Why Wasn’t Auschwitz Bombed?

The 75th anniversary of the liberation of Auschwitz in Jerusalem, commemorated last week in Jerusalem, coincided with the broadcasting of a new BBC Holocaust documentary in the United States on a subject that still has the power to ignite bitter controversy.

The film, “Bombing Auschwitz,” creates a gripping drama around the Allies’ failure to heed appeals from Jewish leaders and rescue activists to bomb the crematoria at Auschwitz-Birkenau.

The film presents this refusal not as the colossal humanitarian failure it was, but as one of the “greatest moral dilemmas of the 20th century.” The phrase implies the very high stakes at play on both sides of the equation, to bomb or not to bomb. But how true to the historical record is that portrayal?

The documentary captures the emerging awareness in the free world of the horrors and atrocities of Auschwitz. It then shifts to impassioned pleas from Jewish leaders (performed by actors) to the U.S. government to bomb the death camp. It climaxes with FDR’s “agonizing moral dilemma” about whether to allow a pressing humanitarian cause to undermine the war effort.

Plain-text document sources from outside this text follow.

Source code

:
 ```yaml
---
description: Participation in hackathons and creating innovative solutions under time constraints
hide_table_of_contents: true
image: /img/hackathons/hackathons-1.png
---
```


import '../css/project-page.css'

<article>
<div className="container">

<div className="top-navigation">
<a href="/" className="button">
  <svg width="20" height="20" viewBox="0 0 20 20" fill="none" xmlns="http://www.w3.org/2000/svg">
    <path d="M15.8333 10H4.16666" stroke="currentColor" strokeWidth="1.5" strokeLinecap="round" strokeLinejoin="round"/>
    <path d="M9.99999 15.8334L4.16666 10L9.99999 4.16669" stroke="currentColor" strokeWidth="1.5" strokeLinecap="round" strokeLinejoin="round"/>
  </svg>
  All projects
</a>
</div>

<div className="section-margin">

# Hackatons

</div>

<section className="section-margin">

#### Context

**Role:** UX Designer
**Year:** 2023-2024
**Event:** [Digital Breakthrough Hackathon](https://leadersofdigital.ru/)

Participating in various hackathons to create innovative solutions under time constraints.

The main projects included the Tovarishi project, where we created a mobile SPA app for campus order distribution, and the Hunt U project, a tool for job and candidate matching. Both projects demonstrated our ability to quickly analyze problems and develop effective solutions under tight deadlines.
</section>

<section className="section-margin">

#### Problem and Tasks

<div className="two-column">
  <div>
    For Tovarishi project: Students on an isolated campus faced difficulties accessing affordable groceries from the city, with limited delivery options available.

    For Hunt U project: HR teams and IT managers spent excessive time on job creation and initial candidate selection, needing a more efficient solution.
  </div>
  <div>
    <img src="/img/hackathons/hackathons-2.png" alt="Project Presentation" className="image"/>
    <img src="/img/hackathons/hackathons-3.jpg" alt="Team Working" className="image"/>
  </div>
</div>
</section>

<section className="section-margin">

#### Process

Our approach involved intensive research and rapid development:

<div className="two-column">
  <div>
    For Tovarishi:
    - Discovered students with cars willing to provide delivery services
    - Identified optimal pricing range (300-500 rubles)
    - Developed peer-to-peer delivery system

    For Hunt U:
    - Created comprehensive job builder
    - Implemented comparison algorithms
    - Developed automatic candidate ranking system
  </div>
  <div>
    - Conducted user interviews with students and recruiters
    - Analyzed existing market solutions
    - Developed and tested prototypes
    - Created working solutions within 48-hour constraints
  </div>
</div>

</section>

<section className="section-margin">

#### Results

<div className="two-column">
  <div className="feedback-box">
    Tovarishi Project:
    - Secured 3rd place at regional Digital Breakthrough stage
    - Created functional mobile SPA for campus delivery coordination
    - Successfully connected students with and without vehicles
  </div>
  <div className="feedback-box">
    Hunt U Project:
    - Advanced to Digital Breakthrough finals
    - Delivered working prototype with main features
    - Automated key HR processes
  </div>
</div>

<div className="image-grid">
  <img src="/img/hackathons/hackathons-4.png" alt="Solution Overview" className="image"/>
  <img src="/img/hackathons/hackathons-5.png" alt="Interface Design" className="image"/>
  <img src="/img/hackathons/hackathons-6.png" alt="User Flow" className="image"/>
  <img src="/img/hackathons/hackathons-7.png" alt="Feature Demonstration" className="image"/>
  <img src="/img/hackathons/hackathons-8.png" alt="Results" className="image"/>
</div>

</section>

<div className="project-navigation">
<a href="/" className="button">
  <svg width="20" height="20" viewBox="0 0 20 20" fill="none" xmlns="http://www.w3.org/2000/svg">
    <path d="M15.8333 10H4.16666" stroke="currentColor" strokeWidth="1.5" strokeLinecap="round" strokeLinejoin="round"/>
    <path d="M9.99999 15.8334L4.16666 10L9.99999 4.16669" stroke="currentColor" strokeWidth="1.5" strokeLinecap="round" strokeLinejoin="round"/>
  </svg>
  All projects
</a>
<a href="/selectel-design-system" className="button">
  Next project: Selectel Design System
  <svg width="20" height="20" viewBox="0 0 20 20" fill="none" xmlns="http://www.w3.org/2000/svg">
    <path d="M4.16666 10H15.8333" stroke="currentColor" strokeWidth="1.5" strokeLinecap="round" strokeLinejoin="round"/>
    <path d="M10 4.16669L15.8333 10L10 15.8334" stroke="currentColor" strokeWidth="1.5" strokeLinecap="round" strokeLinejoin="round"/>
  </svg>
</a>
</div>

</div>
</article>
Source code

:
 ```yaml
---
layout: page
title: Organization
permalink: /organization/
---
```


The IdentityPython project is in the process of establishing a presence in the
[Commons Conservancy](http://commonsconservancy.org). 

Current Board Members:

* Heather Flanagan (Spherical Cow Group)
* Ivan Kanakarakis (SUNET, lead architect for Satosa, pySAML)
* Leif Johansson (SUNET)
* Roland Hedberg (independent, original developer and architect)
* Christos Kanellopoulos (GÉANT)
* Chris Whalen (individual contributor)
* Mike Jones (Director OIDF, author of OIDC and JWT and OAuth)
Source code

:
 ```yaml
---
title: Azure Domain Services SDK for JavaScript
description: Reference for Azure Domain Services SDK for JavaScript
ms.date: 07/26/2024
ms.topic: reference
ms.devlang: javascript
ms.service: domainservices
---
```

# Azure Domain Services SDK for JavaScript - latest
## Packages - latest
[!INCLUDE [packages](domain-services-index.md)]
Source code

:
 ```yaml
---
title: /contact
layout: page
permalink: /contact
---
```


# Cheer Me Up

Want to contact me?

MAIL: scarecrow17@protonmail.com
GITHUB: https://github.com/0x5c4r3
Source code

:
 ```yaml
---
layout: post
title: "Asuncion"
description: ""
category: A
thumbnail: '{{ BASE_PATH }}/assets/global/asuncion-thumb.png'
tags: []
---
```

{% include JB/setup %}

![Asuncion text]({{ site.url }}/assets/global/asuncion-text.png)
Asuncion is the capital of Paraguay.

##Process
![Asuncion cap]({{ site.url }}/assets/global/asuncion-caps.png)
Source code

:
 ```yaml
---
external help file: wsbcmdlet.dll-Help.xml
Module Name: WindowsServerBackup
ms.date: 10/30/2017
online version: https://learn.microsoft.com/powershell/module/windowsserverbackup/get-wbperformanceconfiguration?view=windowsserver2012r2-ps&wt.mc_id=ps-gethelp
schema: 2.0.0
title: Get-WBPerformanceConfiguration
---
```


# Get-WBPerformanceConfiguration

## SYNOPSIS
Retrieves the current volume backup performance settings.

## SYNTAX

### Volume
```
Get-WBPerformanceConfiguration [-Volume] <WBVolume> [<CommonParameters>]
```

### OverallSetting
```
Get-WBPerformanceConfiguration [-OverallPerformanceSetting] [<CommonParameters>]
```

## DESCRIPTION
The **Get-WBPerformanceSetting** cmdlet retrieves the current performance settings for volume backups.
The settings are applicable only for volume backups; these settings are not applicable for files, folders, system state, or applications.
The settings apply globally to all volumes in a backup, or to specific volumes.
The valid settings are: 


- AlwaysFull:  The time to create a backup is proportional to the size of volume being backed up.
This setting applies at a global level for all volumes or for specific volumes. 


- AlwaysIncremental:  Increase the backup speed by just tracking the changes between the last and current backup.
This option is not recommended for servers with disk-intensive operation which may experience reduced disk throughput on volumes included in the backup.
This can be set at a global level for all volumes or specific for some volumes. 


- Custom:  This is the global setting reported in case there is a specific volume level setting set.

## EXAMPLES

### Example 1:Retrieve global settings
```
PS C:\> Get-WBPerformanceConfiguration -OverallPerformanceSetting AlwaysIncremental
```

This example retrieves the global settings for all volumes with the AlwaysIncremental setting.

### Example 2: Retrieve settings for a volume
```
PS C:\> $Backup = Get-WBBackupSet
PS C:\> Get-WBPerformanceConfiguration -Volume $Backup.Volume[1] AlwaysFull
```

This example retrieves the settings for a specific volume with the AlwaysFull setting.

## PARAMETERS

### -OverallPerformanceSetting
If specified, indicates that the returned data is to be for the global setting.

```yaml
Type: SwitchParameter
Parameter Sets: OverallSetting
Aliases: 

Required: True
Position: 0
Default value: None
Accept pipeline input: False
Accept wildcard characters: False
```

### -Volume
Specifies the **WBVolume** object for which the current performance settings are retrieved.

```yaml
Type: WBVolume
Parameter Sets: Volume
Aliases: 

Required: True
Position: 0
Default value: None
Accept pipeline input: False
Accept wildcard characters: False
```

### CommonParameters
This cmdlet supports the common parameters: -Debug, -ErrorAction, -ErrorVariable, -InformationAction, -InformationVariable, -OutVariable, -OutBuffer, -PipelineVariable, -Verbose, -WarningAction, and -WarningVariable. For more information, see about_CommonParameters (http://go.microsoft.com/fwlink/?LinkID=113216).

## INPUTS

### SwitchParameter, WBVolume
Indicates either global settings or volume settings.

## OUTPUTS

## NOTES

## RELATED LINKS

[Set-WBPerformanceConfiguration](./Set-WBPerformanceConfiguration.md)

Should the Allies concentrate their resources on winning the war, or should they stop the industrialized slaughter at Auschwitz despite the risk of killing trapped prisoners, the documentary asks. And what of the military cost of diverting resources to help the Jews…?

The film punctuates this question by finishing it with the hyperbolic clause, “…when the outcome of World War II hung in the balance?”

Blending together live footage and interviews with actors “re-enacting” various scenes, the documentary dramatizes a fictitious “moral debate” between U.S. officials devoted to winning the war, and overemotional Jewish leaders who want to divert military resources to serve parochial Jewish interests.

‘Creative Fiction’

Intended as a serious study, “the documentary deserves an award,” noted Dr. Rafael Medoff, founding director of the Wyman Institute for Holocaust Studies, “for creative fiction.”

As he makes clear in a review of the film in Jewish Star, “there was never a debate in the FDR administration on this important issue [of whether to bomb Auschwitz].” This was not a “moral dilemma” for FDR by any stretch of the imagination.

The president and his administration were strongly opposed, as a matter of principle, to taking any special action to aid Jewish refugees, Medoff clarified. FDR’s declared policy, until early 1944, was “rescue through victory;” meaning that rescue of Jews could be accomplished only through victory over the Germans on the battlefield.

In actual effect, however, “rescue through victory” meant no rescue. The vast majority of the Jews were dead by the time victory arrived.

Beginning in the late spring of 1944, representatives of Jewish organizations in the United States, Europe, and British Mandatory Palestine began urging Allied officials to take military action to interrupt the mass murder of Jews in Auschwitz.

About thirty different Jewish officials were involved, at one time or another, in advocating Allied intervention, writes Medoff in America’s Failure to Bomb Auschwitz. These Jewish advocates, however, did not know that their requests to the Roosevelt administration were virtually doomed from the start. They knew that the president repeatedly rejected the bombing, but did not understand why.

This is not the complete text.